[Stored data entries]

══════════

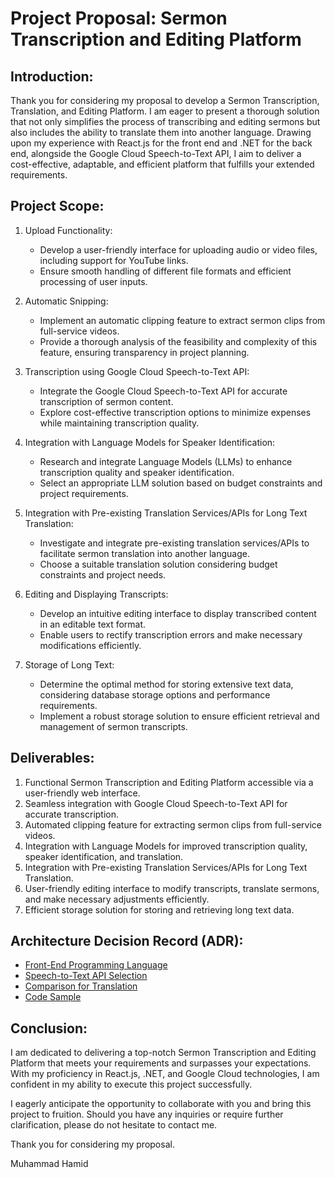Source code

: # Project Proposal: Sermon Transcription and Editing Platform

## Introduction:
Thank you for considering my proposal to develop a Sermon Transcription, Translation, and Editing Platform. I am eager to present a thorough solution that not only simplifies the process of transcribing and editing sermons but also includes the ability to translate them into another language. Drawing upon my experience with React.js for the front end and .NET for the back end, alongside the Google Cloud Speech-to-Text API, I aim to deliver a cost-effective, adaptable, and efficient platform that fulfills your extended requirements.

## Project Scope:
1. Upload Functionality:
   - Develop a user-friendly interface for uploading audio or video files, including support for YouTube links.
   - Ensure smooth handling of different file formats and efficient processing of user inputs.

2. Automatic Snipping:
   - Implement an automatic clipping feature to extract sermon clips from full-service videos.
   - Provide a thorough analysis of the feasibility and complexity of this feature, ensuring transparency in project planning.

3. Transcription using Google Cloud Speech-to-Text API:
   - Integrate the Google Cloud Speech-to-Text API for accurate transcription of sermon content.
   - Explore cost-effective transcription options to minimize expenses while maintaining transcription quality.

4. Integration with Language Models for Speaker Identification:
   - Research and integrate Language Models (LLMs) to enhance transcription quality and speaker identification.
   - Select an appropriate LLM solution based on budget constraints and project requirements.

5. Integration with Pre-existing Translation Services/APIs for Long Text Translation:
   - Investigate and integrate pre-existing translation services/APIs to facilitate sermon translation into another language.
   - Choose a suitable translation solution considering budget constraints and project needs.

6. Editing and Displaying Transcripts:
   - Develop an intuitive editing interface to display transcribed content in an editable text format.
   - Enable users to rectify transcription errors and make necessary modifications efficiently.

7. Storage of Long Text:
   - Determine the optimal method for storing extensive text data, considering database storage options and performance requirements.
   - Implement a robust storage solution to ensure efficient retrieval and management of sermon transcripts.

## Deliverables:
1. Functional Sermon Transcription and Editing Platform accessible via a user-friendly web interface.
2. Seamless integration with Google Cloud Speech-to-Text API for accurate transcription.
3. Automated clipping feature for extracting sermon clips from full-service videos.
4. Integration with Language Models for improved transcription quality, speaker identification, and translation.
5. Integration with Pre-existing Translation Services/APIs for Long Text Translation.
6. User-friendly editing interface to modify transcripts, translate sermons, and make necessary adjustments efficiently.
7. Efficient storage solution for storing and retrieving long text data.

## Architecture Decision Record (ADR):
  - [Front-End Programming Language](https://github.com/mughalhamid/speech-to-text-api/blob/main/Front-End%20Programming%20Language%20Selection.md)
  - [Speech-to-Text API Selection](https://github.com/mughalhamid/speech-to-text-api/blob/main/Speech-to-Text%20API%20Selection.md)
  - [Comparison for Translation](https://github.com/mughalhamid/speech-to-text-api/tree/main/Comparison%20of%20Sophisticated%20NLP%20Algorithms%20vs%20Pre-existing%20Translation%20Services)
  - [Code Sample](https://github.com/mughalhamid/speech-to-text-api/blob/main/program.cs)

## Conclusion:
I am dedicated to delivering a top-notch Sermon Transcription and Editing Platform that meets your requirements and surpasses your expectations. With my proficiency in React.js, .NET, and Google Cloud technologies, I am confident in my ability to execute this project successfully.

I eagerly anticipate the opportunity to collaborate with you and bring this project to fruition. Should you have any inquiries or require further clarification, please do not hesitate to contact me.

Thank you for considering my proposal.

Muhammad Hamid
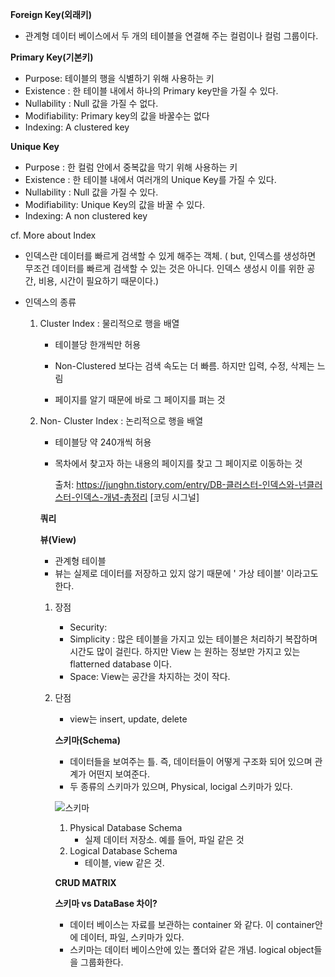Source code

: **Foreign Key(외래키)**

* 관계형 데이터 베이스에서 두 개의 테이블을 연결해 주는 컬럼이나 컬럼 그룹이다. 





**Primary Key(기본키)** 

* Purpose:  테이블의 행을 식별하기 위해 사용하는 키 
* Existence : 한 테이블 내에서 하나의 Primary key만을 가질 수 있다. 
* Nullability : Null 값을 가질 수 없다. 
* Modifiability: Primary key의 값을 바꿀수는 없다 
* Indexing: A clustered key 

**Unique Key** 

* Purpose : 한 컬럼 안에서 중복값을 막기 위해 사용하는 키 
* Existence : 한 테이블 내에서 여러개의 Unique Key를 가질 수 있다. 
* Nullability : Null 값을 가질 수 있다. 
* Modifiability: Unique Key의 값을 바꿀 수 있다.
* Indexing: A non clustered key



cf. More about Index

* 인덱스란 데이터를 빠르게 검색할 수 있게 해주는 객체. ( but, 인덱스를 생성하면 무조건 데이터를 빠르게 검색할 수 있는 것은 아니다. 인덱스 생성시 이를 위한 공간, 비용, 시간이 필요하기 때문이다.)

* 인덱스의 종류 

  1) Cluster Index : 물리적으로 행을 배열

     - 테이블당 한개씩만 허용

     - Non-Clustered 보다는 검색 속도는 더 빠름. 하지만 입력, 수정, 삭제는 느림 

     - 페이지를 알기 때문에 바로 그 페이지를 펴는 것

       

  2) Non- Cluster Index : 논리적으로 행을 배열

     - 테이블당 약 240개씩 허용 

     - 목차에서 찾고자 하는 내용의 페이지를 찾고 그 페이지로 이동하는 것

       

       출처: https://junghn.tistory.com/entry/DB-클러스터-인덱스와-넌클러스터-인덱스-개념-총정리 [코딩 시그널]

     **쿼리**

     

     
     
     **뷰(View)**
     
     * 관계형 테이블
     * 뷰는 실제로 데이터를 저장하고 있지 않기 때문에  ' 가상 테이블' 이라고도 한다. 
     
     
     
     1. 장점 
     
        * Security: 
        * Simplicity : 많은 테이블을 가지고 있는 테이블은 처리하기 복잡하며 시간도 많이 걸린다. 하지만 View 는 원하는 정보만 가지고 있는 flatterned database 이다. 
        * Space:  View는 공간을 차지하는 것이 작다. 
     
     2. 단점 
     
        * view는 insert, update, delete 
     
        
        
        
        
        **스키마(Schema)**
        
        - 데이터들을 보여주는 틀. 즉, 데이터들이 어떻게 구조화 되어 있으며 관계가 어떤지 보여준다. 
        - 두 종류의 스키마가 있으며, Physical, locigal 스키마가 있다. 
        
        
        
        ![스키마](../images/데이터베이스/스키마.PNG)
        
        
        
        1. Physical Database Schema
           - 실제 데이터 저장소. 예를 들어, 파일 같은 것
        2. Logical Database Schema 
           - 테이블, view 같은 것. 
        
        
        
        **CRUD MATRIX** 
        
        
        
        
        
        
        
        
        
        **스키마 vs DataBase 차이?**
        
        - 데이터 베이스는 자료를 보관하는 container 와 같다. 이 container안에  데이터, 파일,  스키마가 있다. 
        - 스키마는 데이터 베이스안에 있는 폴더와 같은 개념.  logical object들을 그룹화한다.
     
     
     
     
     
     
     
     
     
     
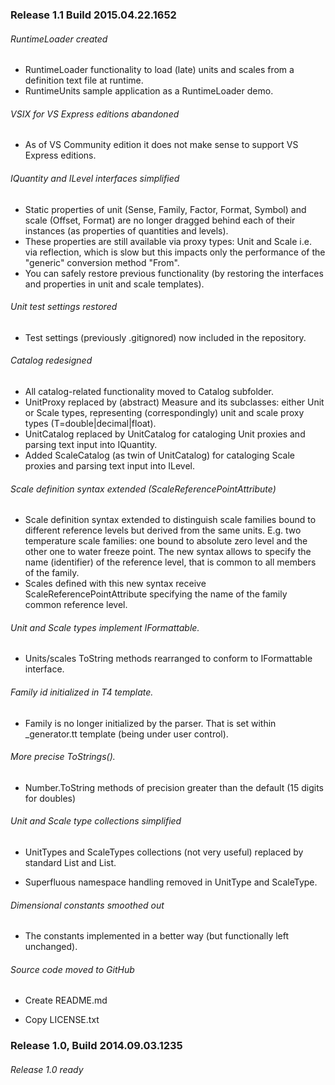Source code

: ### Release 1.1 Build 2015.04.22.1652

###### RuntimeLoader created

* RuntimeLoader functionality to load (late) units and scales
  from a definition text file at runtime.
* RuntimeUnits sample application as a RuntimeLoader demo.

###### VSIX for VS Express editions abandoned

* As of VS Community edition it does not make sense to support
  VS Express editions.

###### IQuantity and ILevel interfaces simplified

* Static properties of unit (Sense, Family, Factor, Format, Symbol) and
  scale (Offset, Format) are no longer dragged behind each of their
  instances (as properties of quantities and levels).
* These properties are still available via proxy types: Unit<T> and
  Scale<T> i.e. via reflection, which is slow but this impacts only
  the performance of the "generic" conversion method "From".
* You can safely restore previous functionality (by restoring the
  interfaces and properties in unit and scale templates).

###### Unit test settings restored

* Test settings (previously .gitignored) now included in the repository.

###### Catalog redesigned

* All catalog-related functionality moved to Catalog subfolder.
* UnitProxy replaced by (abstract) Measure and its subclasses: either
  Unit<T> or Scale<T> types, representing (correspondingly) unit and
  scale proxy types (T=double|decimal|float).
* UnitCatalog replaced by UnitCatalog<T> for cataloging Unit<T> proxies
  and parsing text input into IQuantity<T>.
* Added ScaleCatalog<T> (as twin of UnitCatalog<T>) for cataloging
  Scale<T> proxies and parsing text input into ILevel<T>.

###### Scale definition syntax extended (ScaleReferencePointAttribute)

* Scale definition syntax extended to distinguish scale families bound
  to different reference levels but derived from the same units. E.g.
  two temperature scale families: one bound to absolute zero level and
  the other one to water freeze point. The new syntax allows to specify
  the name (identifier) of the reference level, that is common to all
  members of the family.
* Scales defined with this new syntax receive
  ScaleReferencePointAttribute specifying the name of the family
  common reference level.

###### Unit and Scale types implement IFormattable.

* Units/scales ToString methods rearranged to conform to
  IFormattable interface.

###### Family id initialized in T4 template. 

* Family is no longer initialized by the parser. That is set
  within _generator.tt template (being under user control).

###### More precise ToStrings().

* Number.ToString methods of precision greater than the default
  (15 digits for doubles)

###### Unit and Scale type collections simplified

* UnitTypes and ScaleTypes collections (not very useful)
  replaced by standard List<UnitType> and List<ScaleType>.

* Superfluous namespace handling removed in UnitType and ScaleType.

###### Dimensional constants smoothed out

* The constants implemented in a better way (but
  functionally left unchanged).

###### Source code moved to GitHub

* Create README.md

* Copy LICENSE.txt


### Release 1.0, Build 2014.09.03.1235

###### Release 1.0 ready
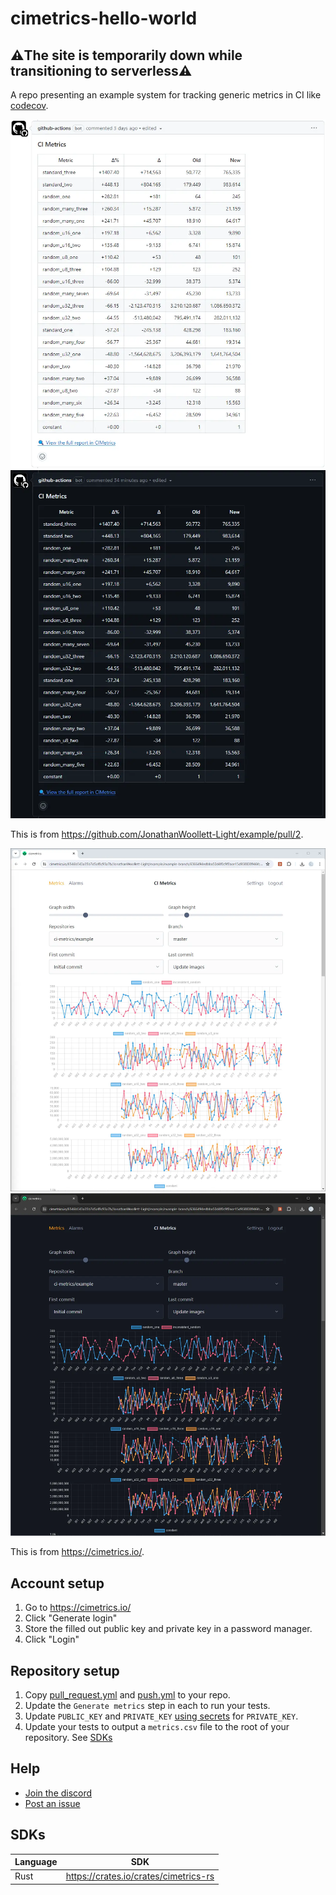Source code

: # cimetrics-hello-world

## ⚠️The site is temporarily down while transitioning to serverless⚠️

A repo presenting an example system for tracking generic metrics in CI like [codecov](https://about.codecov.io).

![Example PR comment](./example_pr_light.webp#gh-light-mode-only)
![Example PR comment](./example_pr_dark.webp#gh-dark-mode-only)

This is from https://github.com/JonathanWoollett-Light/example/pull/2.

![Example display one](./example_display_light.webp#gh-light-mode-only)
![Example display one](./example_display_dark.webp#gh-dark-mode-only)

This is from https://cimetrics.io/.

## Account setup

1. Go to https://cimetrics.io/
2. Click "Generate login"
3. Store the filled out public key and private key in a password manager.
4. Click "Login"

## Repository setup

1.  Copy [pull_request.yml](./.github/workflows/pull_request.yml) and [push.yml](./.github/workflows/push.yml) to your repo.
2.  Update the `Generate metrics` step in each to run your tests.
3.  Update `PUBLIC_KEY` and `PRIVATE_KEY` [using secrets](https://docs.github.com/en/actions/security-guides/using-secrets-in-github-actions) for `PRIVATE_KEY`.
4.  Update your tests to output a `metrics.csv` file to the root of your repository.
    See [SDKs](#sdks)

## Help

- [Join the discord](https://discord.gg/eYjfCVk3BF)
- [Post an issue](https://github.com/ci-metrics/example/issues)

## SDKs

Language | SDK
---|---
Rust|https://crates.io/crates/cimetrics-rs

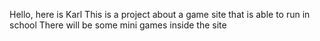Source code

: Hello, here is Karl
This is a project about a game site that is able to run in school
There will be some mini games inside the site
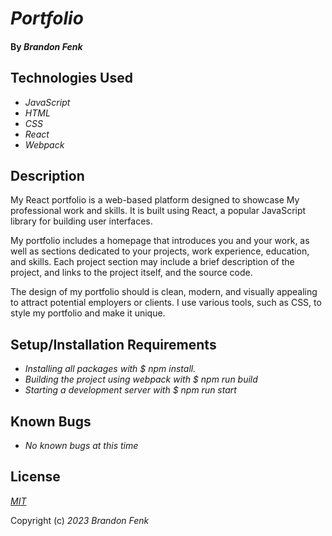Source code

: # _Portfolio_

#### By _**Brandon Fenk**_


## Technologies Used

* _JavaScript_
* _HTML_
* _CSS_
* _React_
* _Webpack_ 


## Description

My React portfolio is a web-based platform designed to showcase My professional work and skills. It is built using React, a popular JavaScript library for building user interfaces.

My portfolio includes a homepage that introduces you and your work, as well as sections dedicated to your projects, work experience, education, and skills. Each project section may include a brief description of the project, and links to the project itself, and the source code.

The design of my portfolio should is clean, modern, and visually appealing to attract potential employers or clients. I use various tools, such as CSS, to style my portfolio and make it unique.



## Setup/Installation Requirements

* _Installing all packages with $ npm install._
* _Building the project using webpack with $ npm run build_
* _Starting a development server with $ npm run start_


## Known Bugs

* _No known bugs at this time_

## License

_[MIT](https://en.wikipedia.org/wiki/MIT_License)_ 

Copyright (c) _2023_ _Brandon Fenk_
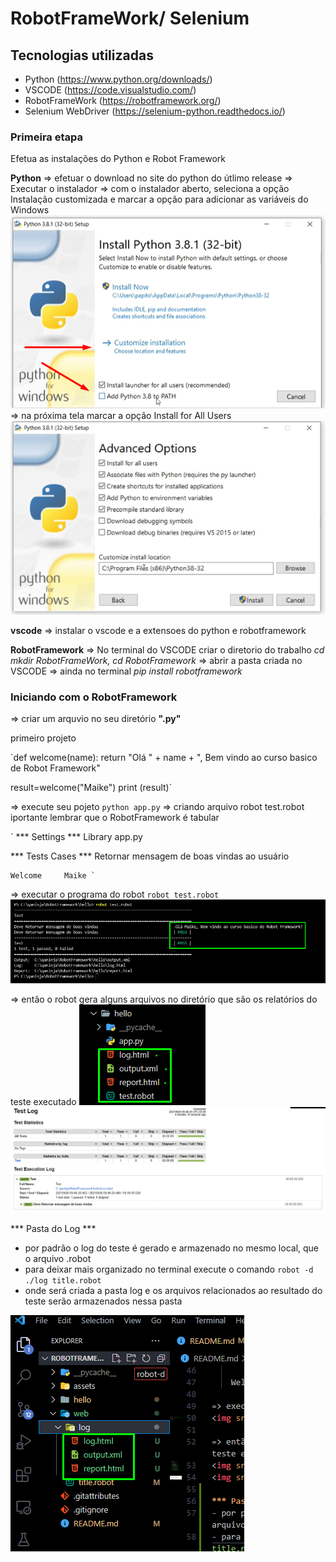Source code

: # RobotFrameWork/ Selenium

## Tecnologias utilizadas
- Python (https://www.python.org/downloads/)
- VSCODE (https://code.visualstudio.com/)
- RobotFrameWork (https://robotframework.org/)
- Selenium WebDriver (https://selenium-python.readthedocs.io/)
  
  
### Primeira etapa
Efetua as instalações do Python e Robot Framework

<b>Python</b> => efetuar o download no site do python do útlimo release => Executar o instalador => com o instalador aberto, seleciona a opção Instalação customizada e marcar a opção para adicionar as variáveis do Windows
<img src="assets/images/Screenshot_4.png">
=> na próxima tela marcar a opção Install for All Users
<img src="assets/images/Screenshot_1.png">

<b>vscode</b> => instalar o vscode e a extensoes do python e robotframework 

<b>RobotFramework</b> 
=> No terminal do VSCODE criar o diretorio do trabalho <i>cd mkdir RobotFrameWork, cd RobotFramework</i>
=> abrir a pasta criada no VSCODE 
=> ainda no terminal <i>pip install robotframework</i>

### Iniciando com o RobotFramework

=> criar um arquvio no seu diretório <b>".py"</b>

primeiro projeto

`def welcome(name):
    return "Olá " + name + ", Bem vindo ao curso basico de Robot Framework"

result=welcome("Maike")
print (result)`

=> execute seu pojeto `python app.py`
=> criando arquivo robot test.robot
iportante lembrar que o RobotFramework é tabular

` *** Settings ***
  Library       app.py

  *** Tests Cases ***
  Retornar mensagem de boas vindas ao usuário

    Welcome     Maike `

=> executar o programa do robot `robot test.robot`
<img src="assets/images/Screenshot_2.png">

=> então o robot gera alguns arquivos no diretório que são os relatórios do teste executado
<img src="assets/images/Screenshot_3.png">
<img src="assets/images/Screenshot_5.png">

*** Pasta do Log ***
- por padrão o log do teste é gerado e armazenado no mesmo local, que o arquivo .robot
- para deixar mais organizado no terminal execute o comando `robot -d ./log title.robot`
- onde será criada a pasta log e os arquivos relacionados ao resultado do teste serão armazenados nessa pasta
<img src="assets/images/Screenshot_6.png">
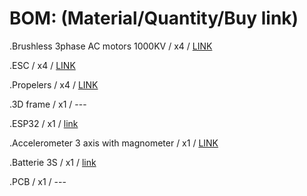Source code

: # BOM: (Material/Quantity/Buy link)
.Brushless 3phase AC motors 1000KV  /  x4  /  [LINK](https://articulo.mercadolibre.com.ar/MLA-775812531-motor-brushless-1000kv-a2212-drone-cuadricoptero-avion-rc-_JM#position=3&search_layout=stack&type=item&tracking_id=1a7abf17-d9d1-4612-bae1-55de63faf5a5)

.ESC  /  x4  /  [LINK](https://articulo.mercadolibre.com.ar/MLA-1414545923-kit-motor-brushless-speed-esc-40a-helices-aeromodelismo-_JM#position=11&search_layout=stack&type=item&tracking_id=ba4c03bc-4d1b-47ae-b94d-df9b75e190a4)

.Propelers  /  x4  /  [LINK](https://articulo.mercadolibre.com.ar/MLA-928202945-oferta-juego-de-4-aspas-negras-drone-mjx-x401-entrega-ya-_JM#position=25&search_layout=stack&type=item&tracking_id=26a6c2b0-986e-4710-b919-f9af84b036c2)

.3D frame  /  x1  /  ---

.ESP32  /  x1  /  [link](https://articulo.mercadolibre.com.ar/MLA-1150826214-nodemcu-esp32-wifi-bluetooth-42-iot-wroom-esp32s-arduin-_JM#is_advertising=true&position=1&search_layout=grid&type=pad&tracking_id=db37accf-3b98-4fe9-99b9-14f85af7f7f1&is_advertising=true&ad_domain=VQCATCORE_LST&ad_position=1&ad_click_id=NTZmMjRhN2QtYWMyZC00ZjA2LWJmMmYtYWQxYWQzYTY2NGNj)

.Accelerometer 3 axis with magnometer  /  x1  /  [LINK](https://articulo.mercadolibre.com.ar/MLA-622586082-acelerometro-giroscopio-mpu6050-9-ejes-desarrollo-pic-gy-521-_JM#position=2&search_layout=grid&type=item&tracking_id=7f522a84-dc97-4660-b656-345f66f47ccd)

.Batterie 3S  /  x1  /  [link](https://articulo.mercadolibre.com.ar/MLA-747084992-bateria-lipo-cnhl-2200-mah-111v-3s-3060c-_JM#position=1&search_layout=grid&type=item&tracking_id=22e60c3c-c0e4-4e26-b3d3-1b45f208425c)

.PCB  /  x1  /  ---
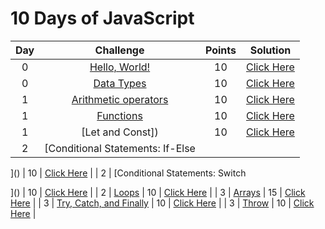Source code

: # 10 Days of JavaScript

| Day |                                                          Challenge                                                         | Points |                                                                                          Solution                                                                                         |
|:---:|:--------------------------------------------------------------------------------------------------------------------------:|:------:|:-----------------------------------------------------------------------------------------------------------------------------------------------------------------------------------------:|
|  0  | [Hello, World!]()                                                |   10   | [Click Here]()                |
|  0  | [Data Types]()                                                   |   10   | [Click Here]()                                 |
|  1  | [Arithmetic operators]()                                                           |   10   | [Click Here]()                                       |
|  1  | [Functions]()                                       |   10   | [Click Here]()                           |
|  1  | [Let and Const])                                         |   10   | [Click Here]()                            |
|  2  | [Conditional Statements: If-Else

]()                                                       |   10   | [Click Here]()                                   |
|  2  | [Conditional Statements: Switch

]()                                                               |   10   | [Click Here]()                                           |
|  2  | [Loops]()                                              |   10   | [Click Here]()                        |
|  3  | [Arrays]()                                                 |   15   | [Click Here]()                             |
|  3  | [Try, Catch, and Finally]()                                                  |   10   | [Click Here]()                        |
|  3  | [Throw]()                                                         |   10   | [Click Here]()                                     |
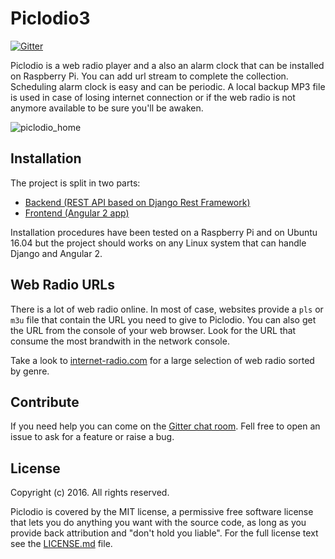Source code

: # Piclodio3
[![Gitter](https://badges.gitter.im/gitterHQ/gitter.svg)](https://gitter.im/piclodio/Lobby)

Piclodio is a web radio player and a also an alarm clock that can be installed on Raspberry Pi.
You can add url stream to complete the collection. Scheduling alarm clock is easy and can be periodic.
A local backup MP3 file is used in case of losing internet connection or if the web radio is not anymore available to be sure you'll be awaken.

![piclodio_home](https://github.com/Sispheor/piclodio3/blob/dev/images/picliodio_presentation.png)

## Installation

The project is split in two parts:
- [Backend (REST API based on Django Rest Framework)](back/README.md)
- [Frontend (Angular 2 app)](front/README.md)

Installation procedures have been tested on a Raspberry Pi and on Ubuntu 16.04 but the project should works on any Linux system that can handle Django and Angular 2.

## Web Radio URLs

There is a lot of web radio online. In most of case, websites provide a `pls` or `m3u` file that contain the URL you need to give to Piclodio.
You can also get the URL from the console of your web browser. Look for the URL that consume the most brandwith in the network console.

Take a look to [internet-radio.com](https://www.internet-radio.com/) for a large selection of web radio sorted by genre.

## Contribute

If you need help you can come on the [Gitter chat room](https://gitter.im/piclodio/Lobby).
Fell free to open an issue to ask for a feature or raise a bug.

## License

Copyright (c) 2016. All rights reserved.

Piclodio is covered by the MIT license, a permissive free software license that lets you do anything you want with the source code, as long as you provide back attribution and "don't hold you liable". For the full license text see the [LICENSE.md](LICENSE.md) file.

══════════

### WHAT THE EXERCISE ASKS
Given the word "another", show every line of the records that contains it.

### THE COMPLETED TASK
Thank you for considering my proposal to develop a Sermon Transcription, Translation, and Editing Platform. I am eager to present a thorough solution that not only simplifies the process of transcribing and editing sermons but also includes the ability to translate them into another language. Drawing upon my experience with React.js for the front end and .NET for the back end, alongside the Google Cloud Speech-to-Text API, I aim to deliver a cost-effective, adaptable, and efficient platform that fulfills your extended requirements.
   - Investigate and integrate pre-existing translation services/APIs to facilitate sermon translation into another language.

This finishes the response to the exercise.